YOUR GOAL:
For each line below that holds "这个字段是可选的", return the line as it stands.

Stored data entries:
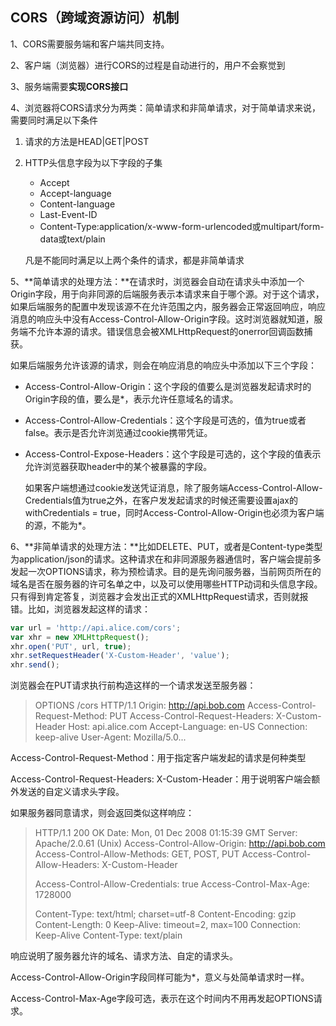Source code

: ## CORS（跨域资源访问）机制

1、CORS需要服务端和客户端共同支持。

2、客户端（浏览器）进行CORS的过程是自动进行的，用户不会察觉到

3、服务端需要**实现CORS接口**

4、浏览器将CORS请求分为两类：简单请求和非简单请求，对于简单请求来说，需要同时满足以下条件

1. 请求的方法是HEAD|GET|POST

2. HTTP头信息字段为以下字段的子集

   - Accept
   - Accept-language
   - Content-language
   - Last-Event-ID
   - Content-Type:application/x-www-form-urlencoded或multipart/form-data或text/plain

   凡是不能同时满足以上两个条件的请求，都是非简单请求

5、**简单请求的处理方法：**在请求时，浏览器会自动在请求头中添加一个Origin字段，用于向非同源的后端服务表示本请求来自于哪个源。对于这个请求，如果后端服务的配置中发现该源不在允许范围之内，服务器会正常返回响应，响应消息的响应头中没有Access-Control-Allow-Origin字段。这时浏览器就知道，服务端不允许本源的请求。错误信息会被XMLHttpRequest的onerror回调函数捕获。

如果后端服务允许该源的请求，则会在响应消息的响应头中添加以下三个字段：

- Access-Control-Allow-Origin：这个字段的值要么是浏览器发起请求时的Origin字段的值，要么是*，表示允许任意域名的请求。

- Access-Control-Allow-Credentials：这个字段是可选的，值为true或者false。表示是否允许浏览通过cookie携带凭证。

- Access-Control-Expose-Headers：这个字段是可选的，这个字段的值表示允许浏览器获取header中的某个被暴露的字段。

  如果客户端想通过cookie发送凭证消息，除了服务端Access-Control-Allow-Credentials值为true之外，在客户发发起请求的时候还需要设置ajax的withCredentials = true，同时Access-Control-Allow-Origin也必须为客户端的源，不能为*。

6、**非简单请求的处理方法：**比如DELETE、PUT，或者是Content-type类型为application/json的请求。这种请求在和非同源服务器通信时，客户端会提前多发起一次OPTIONS请求，称为预检请求。目的是先询问服务器，当前网页所在的域名是否在服务器的许可名单之中，以及可以使用哪些HTTP动词和头信息字段。只有得到肯定答复，浏览器才会发出正式的XMLHttpRequest请求，否则就报错。比如，浏览器发起这样的请求：

```javascript
var url = 'http://api.alice.com/cors';
var xhr = new XMLHttpRequest();
xhr.open('PUT', url, true);
xhr.setRequestHeader('X-Custom-Header', 'value');
xhr.send();
```

浏览器会在PUT请求执行前构造这样的一个请求发送至服务器：

> OPTIONS /cors HTTP/1.1
> Origin: http://api.bob.com
> Access-Control-Request-Method: PUT
> Access-Control-Request-Headers: X-Custom-Header
> Host: api.alice.com
> Accept-Language: en-US
> Connection: keep-alive
> User-Agent: Mozilla/5.0...

Access-Control-Request-Method：用于指定客户端发起的请求是何种类型

Access-Control-Request-Headers: X-Custom-Header：用于说明客户端会额外发送的自定义请求头字段。

如果服务器同意请求，则会返回类似这样响应：

> HTTP/1.1 200 OK
> Date: Mon, 01 Dec 2008 01:15:39 GMT
> Server: Apache/2.0.61 (Unix)
> Access-Control-Allow-Origin: http://api.bob.com
> Access-Control-Allow-Methods: GET, POST, PUT
> Access-Control-Allow-Headers: X-Custom-Header
>
> Access-Control-Allow-Credentials: true
> Access-Control-Max-Age: 1728000
>
> Content-Type: text/html; charset=utf-8
> Content-Encoding: gzip
> Content-Length: 0
> Keep-Alive: timeout=2, max=100
> Connection: Keep-Alive
> Content-Type: text/plain

响应说明了服务器允许的域名、请求方法、自定的请求头。

Access-Control-Allow-Origin字段同样可能为*，意义与处简单请求时一样。

Access-Control-Max-Age字段可选，表示在这个时间内不用再发起OPTIONS请求。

SOLVED EXERCISE:
- Access-Control-Allow-Credentials：这个字段是可选的，值为true或者false。表示是否允许浏览通过cookie携带凭证。
- Access-Control-Expose-Headers：这个字段是可选的，这个字段的值表示允许浏览器获取header中的某个被暴露的字段。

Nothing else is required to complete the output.